For pictures of foundationless see my web site.


----------



## GaSteve (Apr 28, 2004)

>Put a comb guide on the top bar

Could you turn the top bar slat vertically instead of the normal horizontal position (to hold in foundation)?


----------



## DennisT (Jun 12, 2005)

Thanks for the help. I'll look into both. I really should learn how to wire anyway.


----------



## BULLSEYE BILL (Oct 2, 2002)

>Could you turn the top bar slat vertically instead of the normal horizontal position (to hold in foundation)? 
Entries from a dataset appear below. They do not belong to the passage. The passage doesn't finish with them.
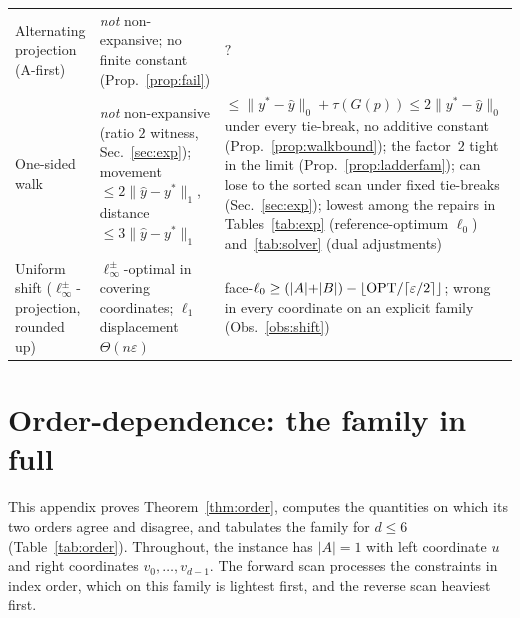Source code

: \begin{table}[!htbp]
\begin{tabular}{@{}p{2.8cm} p{3.8cm} p{6.6cm}@{}}
\raggedright Alternating projection (A-first) & \raggedright \emph{not} non-expansive; no finite constant (Prop.~\ref{prop:fail}) & \raggedright $?$\tabularnewline
\raggedright One-sided walk & \raggedright \emph{not} non-expansive (ratio $2$ witness, Sec.~\ref{sec:exp}); movement $\le 2\|\hat y{-}y^*\|_1$, distance $\le 3\|\hat y{-}y^*\|_1$ & \raggedright $\le \|y^*{-}\hat y\|_0 + \tau(G(p)) \le 2\|y^*{-}\hat y\|_0$ under every tie-break, no additive constant (Prop.~\ref{prop:walkbound}); the factor~$2$ tight in the limit (Prop.~\ref{prop:ladderfam}); can lose to the sorted scan under fixed tie-breaks (Sec.~\ref{sec:exp}); lowest among the repairs in Tables~\ref{tab:exp} (reference-optimum $\ell_0$) and~\ref{tab:solver} (dual adjustments)\tabularnewline
\raggedright Uniform shift ($\ell_\infty^\pm$-projection, rounded up) & \raggedright $\ell_\infty^\pm$-optimal in covering coordinates; $\ell_1$ displacement $\Theta(n\varepsilon)$ & \raggedright face-$\ell_0 \ge (|A|{+}|B|) - \lfloor\mathrm{OPT}/\lceil\varepsilon/2\rceil\rfloor$; wrong in every coordinate on an explicit family (Obs.~\ref{obs:shift})\tabularnewline
\bottomrule
\end{tabular}
\end{table}

\clearpage
\section{Order-dependence: the family in full}\label{app:order}

This appendix proves Theorem~\ref{thm:order}, computes the quantities on which its two orders agree
and disagree, and tabulates the family for $d \le 6$ (Table~\ref{tab:order}). Throughout, the instance has $|A| = 1$ with
left coordinate $u$ and right coordinates $v_0, \dots, v_{d-1}$. The forward scan processes the
constraints in index order, which on this family is lightest first, and the reverse scan heaviest
first.

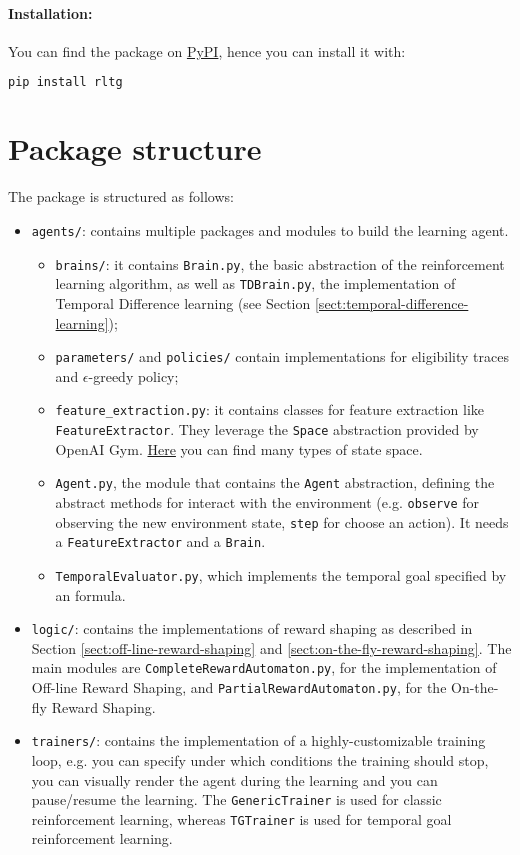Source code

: \paragraph{Installation:} You can find the package on \href{https://pypi.org/project/rltg/}{PyPI}, hence you can install it with:
\begin{lstlisting}[language=bash]
pip install rltg
\end{lstlisting}

\section{Package structure}
The package is structured as follows:
\begin{itemize}
	\item \texttt{agents/}: contains multiple packages and modules to build the learning agent.
	\begin{itemize}
		\item \texttt{brains/}: it contains \texttt{Brain.py}, the basic abstraction of the reinforcement learning algorithm, as well as \texttt{TDBrain.py}, the implementation of Temporal Difference learning (see Section \ref{sect:temporal-difference-learning});
		\item \texttt{parameters/} and \texttt{policies/} contain implementations for eligibility traces and $\epsilon$-greedy policy;
		\item \texttt{feature\_extraction.py}: it contains classes for feature extraction like \texttt{FeatureExtractor}. They leverage the \texttt{Space} abstraction provided by OpenAI Gym. \href{https://github.com/openai/gym/tree/master/gym/spaces}{Here} you can find many types of state space.
		\item \texttt{Agent.py}, the module that contains the \texttt{Agent} abstraction, defining the abstract methods for interact with the environment (e.g. \texttt{observe} for observing the new environment state, \texttt{step} for choose an action). It needs a \texttt{FeatureExtractor} and a \texttt{Brain}. 
		\item \texttt{TemporalEvaluator.py}, which implements the temporal goal specified by an \LLf formula.
	\end{itemize}
	\item \texttt{logic/}: contains the implementations of reward shaping as described in Section \ref{sect:off-line-reward-shaping} and \ref{sect:on-the-fly-reward-shaping}. The main modules are \texttt{CompleteRewardAutomaton.py}, for the implementation of Off-line Reward Shaping, and \texttt{PartialRewardAutomaton.py}, for the On-the-fly Reward Shaping.
	\item \texttt{trainers/}: contains the implementation of a highly-customizable training loop, e.g. you can specify under which conditions the training should stop, you can visually render the agent during the learning and you can pause/resume the learning. The \texttt{GenericTrainer} is used for classic reinforcement learning, whereas \texttt{TGTrainer} is used for temporal goal reinforcement learning.
\end{itemize}

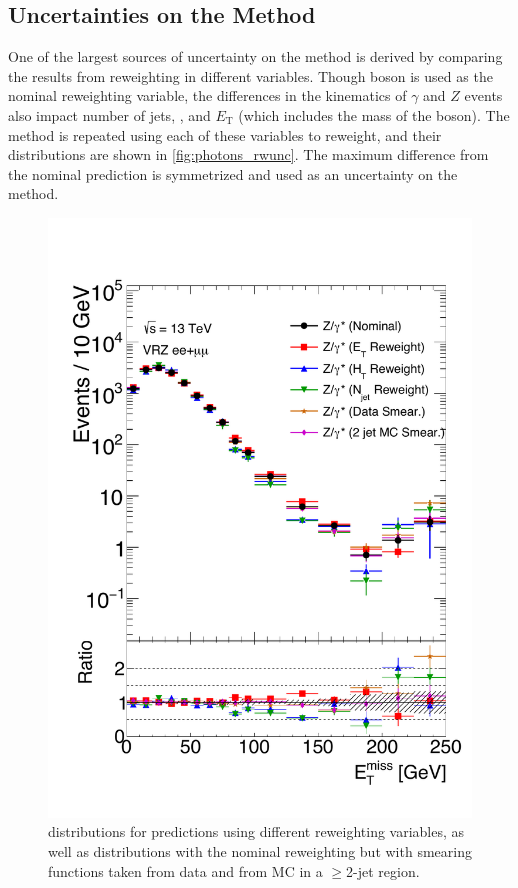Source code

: 
\subsection{Uncertainties on the \gjets Method}
\label{sec:unc_gjets}

One of the largest sources of uncertainty on the \gjets method is derived by comparing the results from reweighting in different variables. Though boson \pt is used as the nominal reweighting variable, the differences in the kinematics of $\gamma$ and $Z$ events also impact number of jets, \HT, and $E_{\text{T}}$ (which includes the mass of the boson). The \gjets method is repeated using each of these variables to reweight, and their \met distributions are shown in \autoref{fig:photons_rwunc}. The maximum difference from the nominal prediction is symmetrized and used as an uncertainty on the method. 

\begin{centering}
\begin{figure}[bth]
\myfloatalign
\includegraphics[width=.85\linewidth]{figures/photons/GJ_Variations_ee+mm_zmet_onz.pdf}
\caption{\met distributions for \gjets predictions using different reweighting variables, as well as distributions with the nominal reweighting but with smearing functions taken from data and from \ac{MC} in a $\geq$2-jet region.}
\label{fig:photons_rwunc}
\end{figure}
\end{centering}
That is what I did, I also painted wax on the bottom edge to give them a starting place. I've only done about twenty frames to put in my cut-out colonies.


----------



## Sundance (Sep 9, 2004)

DennisT....... The archieves are accessed through the "search" function at the top right.


----------



## Michael Bush (Aug 2, 2002)

>Could you turn the top bar slat vertically instead of the normal horizontal position (to hold in foundation)?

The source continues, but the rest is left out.